*** DATA FOR ANALYSIS ***

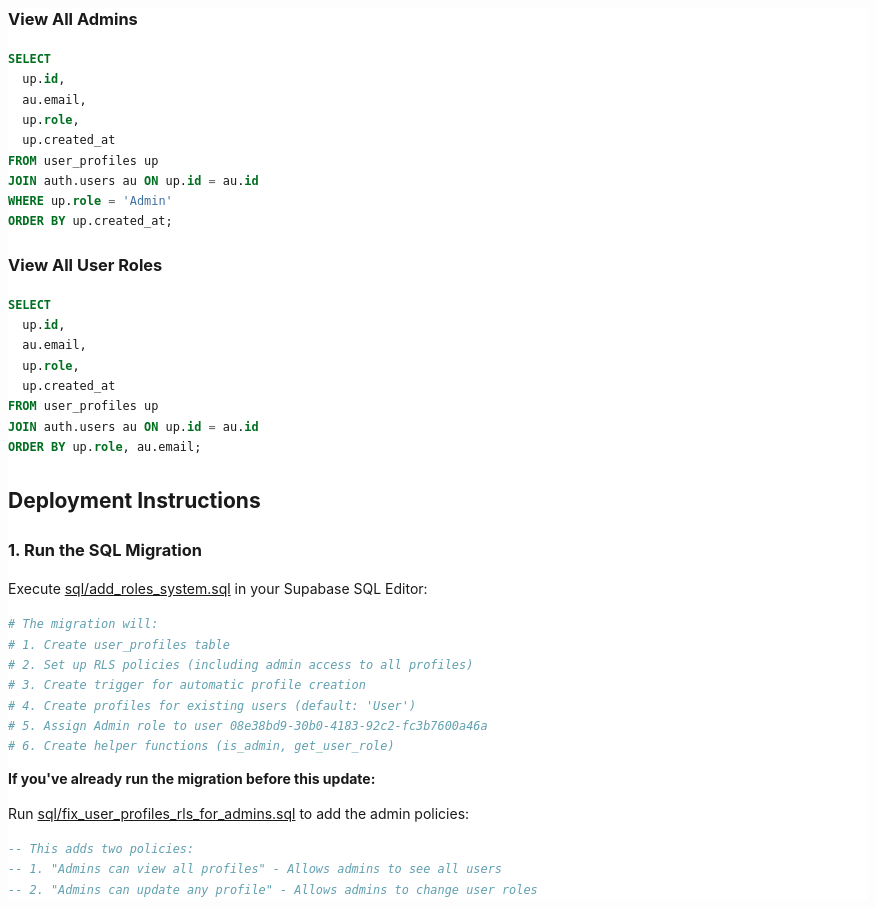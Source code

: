 ### View All Admins

```sql
SELECT
  up.id,
  au.email,
  up.role,
  up.created_at
FROM user_profiles up
JOIN auth.users au ON up.id = au.id
WHERE up.role = 'Admin'
ORDER BY up.created_at;
```

### View All User Roles

```sql
SELECT
  up.id,
  au.email,
  up.role,
  up.created_at
FROM user_profiles up
JOIN auth.users au ON up.id = au.id
ORDER BY up.role, au.email;
```

## Deployment Instructions

### 1. Run the SQL Migration

Execute [sql/add_roles_system.sql](sql/add_roles_system.sql) in your Supabase SQL Editor:

```bash
# The migration will:
# 1. Create user_profiles table
# 2. Set up RLS policies (including admin access to all profiles)
# 3. Create trigger for automatic profile creation
# 4. Create profiles for existing users (default: 'User')
# 5. Assign Admin role to user 08e38bd9-30b0-4183-92c2-fc3b7600a46a
# 6. Create helper functions (is_admin, get_user_role)
```

**If you've already run the migration before this update:**

Run [sql/fix_user_profiles_rls_for_admins.sql](sql/fix_user_profiles_rls_for_admins.sql) to add the admin policies:

```sql
-- This adds two policies:
-- 1. "Admins can view all profiles" - Allows admins to see all users
-- 2. "Admins can update any profile" - Allows admins to change user roles
```
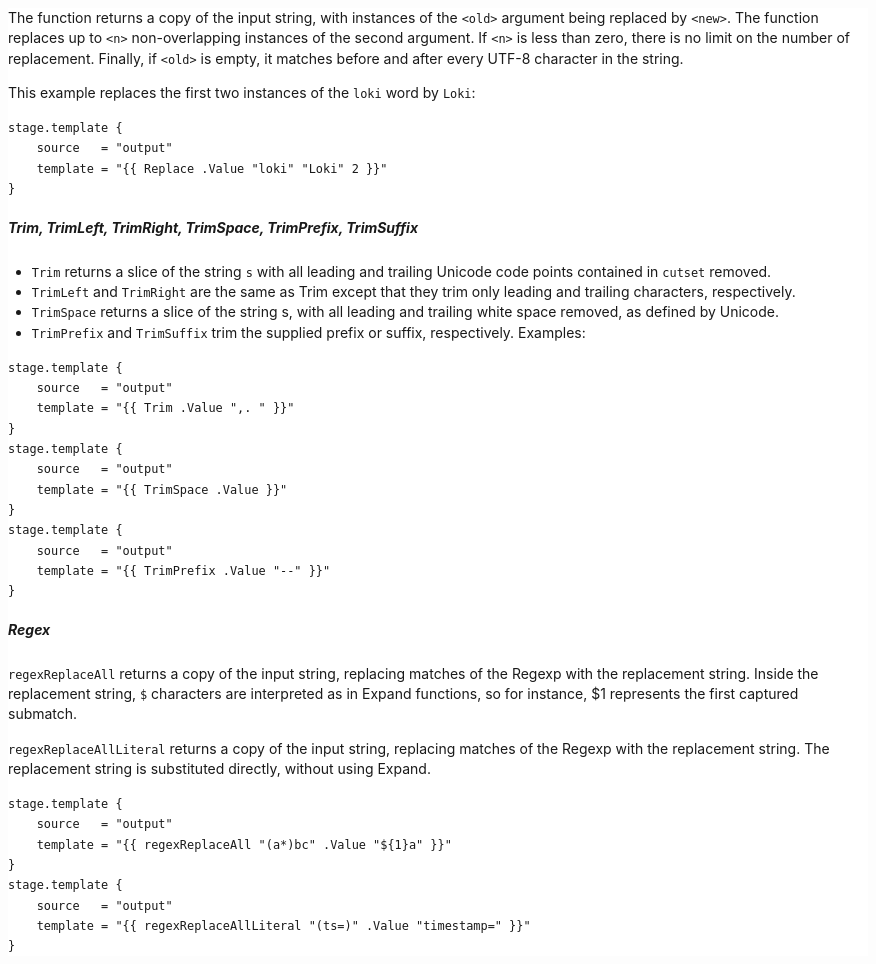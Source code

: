 The function returns a copy of the input string, with instances of the `<old>`
argument being replaced by `<new>`. The function replaces up to `<n>`
non-overlapping instances of the second argument. If `<n>` is less than zero,
there is no limit on the number of replacement. Finally, if `<old>` is empty,
it matches before and after every UTF-8 character in the string.

This example replaces the first two instances of the `loki` word by `Loki`:
```river
stage.template {
    source   = "output"
    template = "{{ Replace .Value "loki" "Loki" 2 }}"
}
```

##### Trim, TrimLeft, TrimRight, TrimSpace, TrimPrefix, TrimSuffix
* `Trim` returns a slice of the string `s` with all leading and trailing Unicode
  code points contained in `cutset` removed.
* `TrimLeft` and `TrimRight` are the same as Trim except that they
  trim only leading and trailing characters, respectively.
* `TrimSpace` returns a slice of the string s, with all leading and trailing
white space removed, as defined by Unicode.
* `TrimPrefix` and `TrimSuffix` trim the supplied prefix or suffix, respectively.
Examples:
```river
stage.template {
    source   = "output"
    template = "{{ Trim .Value ",. " }}"
}
stage.template {
    source   = "output"
    template = "{{ TrimSpace .Value }}"
}
stage.template {
    source   = "output"
    template = "{{ TrimPrefix .Value "--" }}"
}
```

##### Regex
`regexReplaceAll` returns a copy of the input string, replacing matches of the
Regexp with the replacement string. Inside the replacement string, `$` characters
are interpreted as in Expand functions, so for instance, $1 represents the first captured
submatch.

`regexReplaceAllLiteral` returns a copy of the input string, replacing matches
of the Regexp with the replacement string. The replacement string is
substituted directly, without using Expand.

```river
stage.template {
    source   = "output"
    template = "{{ regexReplaceAll "(a*)bc" .Value "${1}a" }}"
}
stage.template {
    source   = "output"
    template = "{{ regexReplaceAllLiteral "(ts=)" .Value "timestamp=" }}"
}
```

*** End of DATA FOR ANALYSIS ***

Please set down, with no changes, the line that contains "matches of the" and all the lines after it until the entries end; write nothing besides them.

`regexReplaceAll` returns a copy of the input string, replacing matches of the
Regexp with the replacement string. Inside the replacement string, `$` characters
are interpreted as in Expand functions, so for instance, $1 represents the first captured
submatch.

`regexReplaceAllLiteral` returns a copy of the input string, replacing matches
of the Regexp with the replacement string. The replacement string is
substituted directly, without using Expand.

```river
stage.template {
    source   = "output"
    template = "{{ regexReplaceAll "(a*)bc" .Value "${1}a" }}"
}
stage.template {
    source   = "output"
    template = "{{ regexReplaceAllLiteral "(ts=)" .Value "timestamp=" }}"
}
```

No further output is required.